Il suo sentimento religioso, i suoi comportamenti abituali, consolare il pianto dell’orfano, prestare assistenza all’infermo, dare da mangiare all’affamato, il suo carattere amabile nonostante le sue ricche origini, ricordava a distanza di un secolo San Francesco d’Assisi a cui Rocco era devoto.

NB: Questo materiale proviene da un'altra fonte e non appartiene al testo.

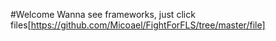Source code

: #Welcome
Wanna see frameworks,
just click files[https://github.com/Micoael/FightForFLS/tree/master/file]
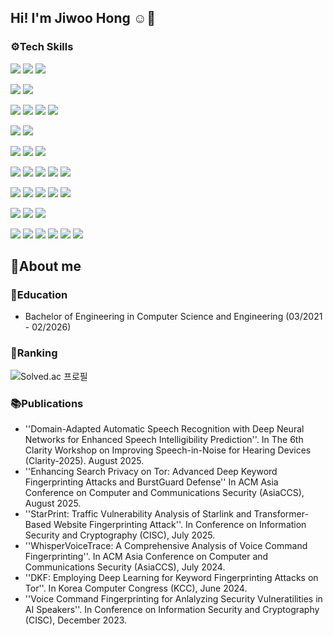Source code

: ## Hi! I'm Jiwoo Hong ☺️👋

### ⚙️Tech Skills
<img src="https://img.shields.io/badge/python-%233776AB.svg?&style=for-the-badge&logo=python&logoColor=white" /> </a>
<img src="https://img.shields.io/badge/pytorch-%23EE4C2C.svg?&style=for-the-badge&logo=pytorch&logoColor=white" /></a>
<img src="https://img.shields.io/badge/scikit--learn-%23F7931E.svg?&style=for-the-badge&logo=scikit-learn&logoColor=black" />

<img src="https://img.shields.io/badge/unity-%23000000.svg?&style=for-the-badge&logo=unity&logoColor=white" /> </a>
<img src="https://img.shields.io/badge/c%23-%23239120.svg?style=for-the-badge&logo=c-sharp&logoColor=white"/>

<img src="https://img.shields.io/badge/python-%233776AB.svg?&style=for-the-badge&logo=python&logoColor=white" /> </a>
<img src="https://img.shields.io/badge/pytorch-%23EE4C2C.svg?&style=for-the-badge&logo=pytorch&logoColor=white" /></a>
<img src="https://img.shields.io/badge/tensorflow-%23FF6F00.svg?&style=for-the-badge&logo=tensorflow&logoColor=white" /></a>
<img src="https://img.shields.io/badge/scikit--learn-%23F7931E.svg?&style=for-the-badge&logo=scikit-learn&logoColor=black" />

<img src="https://img.shields.io/badge/python-%233776AB.svg?&style=for-the-badge&logo=python&logoColor=white" /> </a>
<img src="https://img.shields.io/badge/amazonaws-232F3E?style=for-the-badge&logo=amazonaws&logoColor=white">


<img src="https://img.shields.io/badge/python-%233776AB.svg?&style=for-the-badge&logo=python&logoColor=white" /> </a>
<img src="https://img.shields.io/badge/pytorch-%23EE4C2C.svg?&style=for-the-badge&logo=pytorch&logoColor=white" /></a>
<img src="https://img.shields.io/badge/ros-%2322314E.svg?&style=for-the-badge&logo=ros&logoColor=white" />

<img src="https://img.shields.io/badge/python-%233776AB.svg?&style=for-the-badge&logo=python&logoColor=white" /> </a>
<img src="https://img.shields.io/badge/pytorch-%23EE4C2C.svg?&style=for-the-badge&logo=pytorch&logoColor=white" /></a>
<img src="https://img.shields.io/badge/linux-FCC624?style=for-the-badge&logo=linux&logoColor=black"></a>
<img src="https://img.shields.io/badge/Anaconda-44A833.svg?&style=for-the-badge&logo=Anaconda&logoColor=white" /> </a>
<img src="https://img.shields.io/badge/Docker-2496ED?style=for-the-badge&logo=Docker&logoColor=white"/> 



<img src="https://img.shields.io/badge/python-%233776AB.svg?&style=for-the-badge&logo=python&logoColor=white" /> </a>
<img src="https://img.shields.io/badge/C-A8B9CC.svg?&style=for-the-badge&logo=c%2B%2B&logoColor=white" /></a>
<img src="https://img.shields.io/badge/c++-00599C?style=for-the-badge&logo=c%2B%2B&logoColor=white"></a>
<img src="https://img.shields.io/badge/c%23-%23239120.svg?style=for-the-badge&logo=c-sharp&logoColor=white"/></a>
<img src="https://img.shields.io/badge/java-%23007396.svg?&style=for-the-badge&logo=java&logoColor=white" />

<img src="https://img.shields.io/badge/pytorch-%23EE4C2C.svg?&style=for-the-badge&logo=pytorch&logoColor=white" /></a>
<img src="https://img.shields.io/badge/tensorflow-%23FF6F00.svg?&style=for-the-badge&logo=tensorflow&logoColor=white" /></a>
<img src="https://img.shields.io/badge/scikit--learn-%23F7931E.svg?&style=for-the-badge&logo=scikit-learn&logoColor=black" />


<img src="https://img.shields.io/badge/ros-%2322314E.svg?&style=for-the-badge&logo=ros&logoColor=white" /></a>
<img src="https://img.shields.io/badge/unity-%23000000.svg?&style=for-the-badge&logo=unity&logoColor=white" /> </a>
<img src="https://img.shields.io/badge/amazonaws-232F3E?style=for-the-badge&logo=amazonaws&logoColor=white"> </a>
<img src="https://img.shields.io/badge/mysql-4479A1?style=for-the-badge&logo=mysql&logoColor=white"> </a>
<img src="https://img.shields.io/badge/Anaconda-44A833.svg?&style=for-the-badge&logo=Anaconda&logoColor=white" /> </a>
<img src="https://img.shields.io/badge/Docker-2496ED?style=for-the-badge&logo=Docker&logoColor=white"/> 


<!--
**hjiwoo27/hjiwoo27** is a ✨ _special_ ✨ repository because its `README.md` (this file) appears on your GitHub profile.

Here are some ideas to get you started:

- 🔭 I’m currently working on ...
- 🌱 I’m currently learning ...
- 👯 I’m looking to collaborate on ...
- 🤔 I’m looking for help with ...
- 💬 Ask me about ...
- 📫 How to reach me: ...
- 😄 Pronouns: ...
- ⚡ Fun fact: ...
-->


## 💬About me 

### 🏫Education
- Bachelor of Engineering in Computer Science and Engineering (03/2021 - 02/2026)

### 🏅Ranking
![Solved.ac 프로필](http://mazassumnida.wtf/api/v2/generate_badge?boj=hjiwoo0914)


### 📚Publications
- ''Domain-Adapted Automatic Speech Recognition with Deep Neural Networks for Enhanced Speech Intelligibility Prediction''. In The 6th Clarity Workshop on Improving Speech-in-Noise for Hearing Devices (Clarity-2025). August 2025.
- ''Enhancing Search Privacy on Tor: Advanced Deep Keyword Fingerprinting Attacks and BurstGuard Defense'' In ACM Asia Conference on Computer and Communications Security (AsiaCCS), August 2025.
- ''StarPrint: Traffic Vulnerability Analysis of Starlink and Transformer-Based Website Fingerprinting Attack''. In Conference on Information Security and Cryptography (CISC), July 2025.
- ''WhisperVoiceTrace: A Comprehensive Analysis of Voice Command Fingerprinting''. In ACM Asia Conference on Computer and Communications Security (AsiaCCS), July 2024.
- ''DKF: Employing Deep Learning for Keyword Fingerprinting Attacks on Tor''. In Korea Computer Congress (KCC), June 2024.
- ''Voice Command Fingerprinting for Anlalyzing Security Vulneratilities in AI Speakers''. In Conference on Information Security and Cryptography (CISC), December 2023.

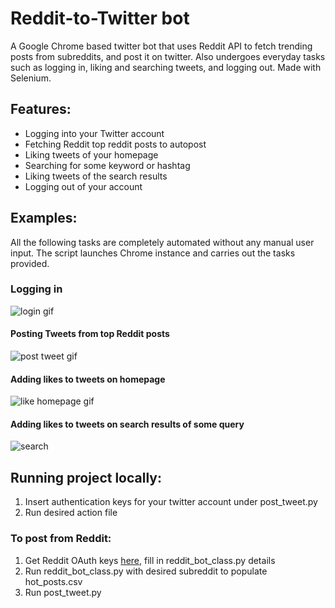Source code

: # Reddit-to-Twitter bot
A Google Chrome based twitter bot that uses Reddit API to fetch trending posts from subreddits, and post it on twitter. Also undergoes everyday tasks such as logging in, liking and searching tweets, and logging out. Made with Selenium.

## Features:
- Logging into your Twitter account
- Fetching Reddit top reddit posts to autopost
- Liking tweets of your homepage
- Searching for some keyword or hashtag
- Liking tweets of the search results
- Logging out of your account

## Examples:

All the following tasks are completely automated without any manual user input. The script launches Chrome instance and carries out the tasks provided.
### Logging in
![login gif](https://github.com/ashleyteoh/twitter-bot/assets/77535526/59b700e6-cde9-42fb-8ad7-eb53e14e254c)


#### Posting Tweets from top Reddit posts
![post tweet gif](https://github.com/ashleyteoh/twitter-bot/assets/77535526/0627e489-83f9-478e-8c7d-dcac0d0197c6)



#### Adding likes to tweets on homepage
![like homepage gif](https://github.com/ashleyteoh/twitter-bot/assets/77535526/d7930753-4265-4efe-a678-234abaea2ca6)


#### Adding likes to tweets on search results of some query
![search](https://github.com/ashleyteoh/twitter-bot/assets/77535526/0f5cae9c-be81-412f-bdec-54d8e8e30460)

## Running project locally:
1. Insert authentication keys for your twitter account under post_tweet.py
2. Run desired action file
### To post from Reddit:
 1. Get Reddit OAuth keys [here](https://github.com/reddit-archive/reddit/wiki/OAuth2), fill in reddit_bot_class.py details
 2. Run reddit_bot_class.py with desired subreddit to populate hot_posts.csv
 3. Run post_tweet.py 
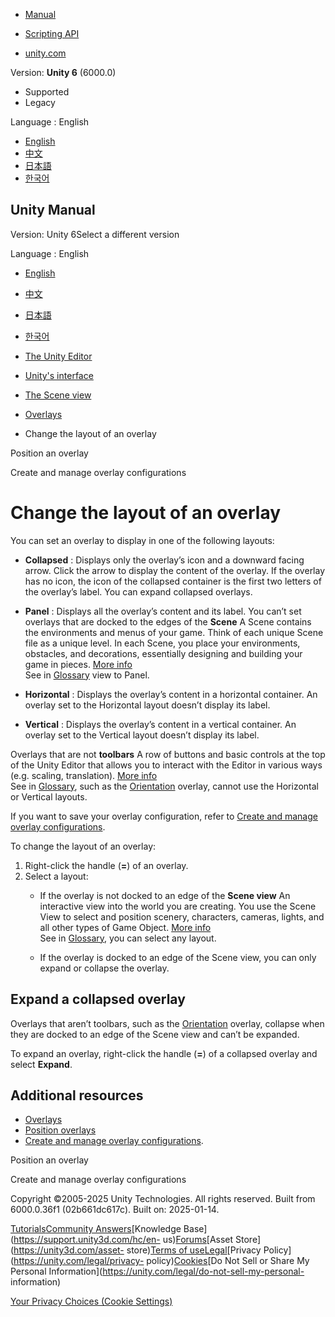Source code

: [](https://docs.unity3d.com)

  * [Manual](../Manual/index.html)
  * [Scripting API](../ScriptReference/index.html)

  * [unity.com](https://unity.com/)

Version: **Unity 6** (6000.0)

  * Supported
  * Legacy

Language : English

  * [English](/Manual/manage-overlay-layouts.html)
  * [中文](/cn/current/Manual/manage-overlay-layouts.html)
  * [日本語](/ja/current/Manual/manage-overlay-layouts.html)
  * [한국어](/kr/current/Manual/manage-overlay-layouts.html)

[](https://docs.unity3d.com)

## Unity Manual

Version: Unity 6Select a different version

Language : English

  * [English](/Manual/manage-overlay-layouts.html)
  * [中文](/cn/current/Manual/manage-overlay-layouts.html)
  * [日本語](/ja/current/Manual/manage-overlay-layouts.html)
  * [한국어](/kr/current/Manual/manage-overlay-layouts.html)

  * [The Unity Editor](unity-editor.html)
  * [Unity's interface](UsingTheEditor.html)
  * [The Scene view](UsingTheSceneView.html)
  * [Overlays](overlays.html)
  * Change the layout of an overlay

[](position-overlay.html)

Position an overlay

[](manage-overlay-configurations.html)

Create and manage overlay configurations

# Change the layout of an overlay

You can set an overlay to display in one of the following layouts:

  * **Collapsed** : Displays only the overlay’s icon and a downward facing arrow. Click the arrow to display the content of the overlay. If the overlay has no icon, the icon of the collapsed container is the first two letters of the overlay’s label. You can expand collapsed overlays.
  * **Panel** : Displays all the overlay’s content and its label. You can’t set overlays that are docked to the edges of the **Scene** A Scene contains the environments and menus of your game. Think of each unique Scene file as a unique level. In each Scene, you place your environments, obstacles, and decorations, essentially designing and building your game in pieces. [More info](CreatingScenes.html)  
See in [Glossary](Glossary.html#Scene) view to Panel.

  * **Horizontal** : Displays the overlay’s content in a horizontal container. An overlay set to the Horizontal layout doesn’t display its label.
  * **Vertical** : Displays the overlay’s content in a vertical container. An overlay set to the Vertical layout doesn’t display its label.

Overlays that are not **toolbars** A row of buttons and basic controls at the
top of the Unity Editor that allows you to interact with the Editor in various
ways (e.g. scaling, translation). [More info](Toolbar.html)  
See in [Glossary](Glossary.html#Toolbar), such as the
[Orientation](SceneViewNavigation.html#gizmo) overlay, cannot use the
Horizontal or Vertical layouts.

If you want to save your overlay configuration, refer to [Create and manage
overlay configurations](manage-overlay-configurations.html).

To change the layout of an overlay:

  1. Right-click the handle (**=**) of an overlay.
  2. Select a layout: 
     * If the overlay is not docked to an edge of the **Scene view** An interactive view into the world you are creating. You use the Scene View to select and position scenery, characters, cameras, lights, and all other types of Game Object. [More info](UsingTheSceneView.html)  
See in [Glossary](Glossary.html#SceneView), you can select any layout.

     * If the overlay is docked to an edge of the Scene view, you can only expand or collapse the overlay.

## Expand a collapsed overlay

Overlays that aren’t toolbars, such as the
[Orientation](SceneViewNavigation.html#gizmo) overlay, collapse when they are
docked to an edge of the Scene view and can’t be expanded.

To expand an overlay, right-click the handle (**=**) of a collapsed overlay
and select **Expand**.

## Additional resources

  * [Overlays](overlays.html)
  * [Position overlays](position-overlay.html)
  * [Create and manage overlay configurations](manage-overlay-configurations.html).

[](position-overlay.html)

Position an overlay

[](manage-overlay-configurations.html)

Create and manage overlay configurations

Copyright ©2005-2025 Unity Technologies. All rights reserved. Built from
6000.0.36f1 (02b661dc617c). Built on: 2025-01-14.

[Tutorials](https://learn.unity.com/)[Community
Answers](https://answers.unity3d.com)[Knowledge
Base](https://support.unity3d.com/hc/en-
us)[Forums](https://forum.unity3d.com)[Asset Store](https://unity3d.com/asset-
store)[Terms of
use](https://docs.unity3d.com/Manual/TermsOfUse.html)[Legal](https://unity.com/legal)[Privacy
Policy](https://unity.com/legal/privacy-
policy)[Cookies](https://unity.com/legal/cookie-policy)[Do Not Sell or Share
My Personal Information](https://unity.com/legal/do-not-sell-my-personal-
information)

[Your Privacy Choices (Cookie Settings)](javascript:void\(0\);)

A siffatte qualità d’animo con armonia si univano mirabili doti della mente grazie alla formazione sino all’età di vent’anni presso l’università di Montpellier, a cui affluivano giovani da ogni angolo della Francia. Perduti i genitori in giovane età, distribuì i suoi averi ai poveri e s’incamminò in pellegrinaggio verso Roma.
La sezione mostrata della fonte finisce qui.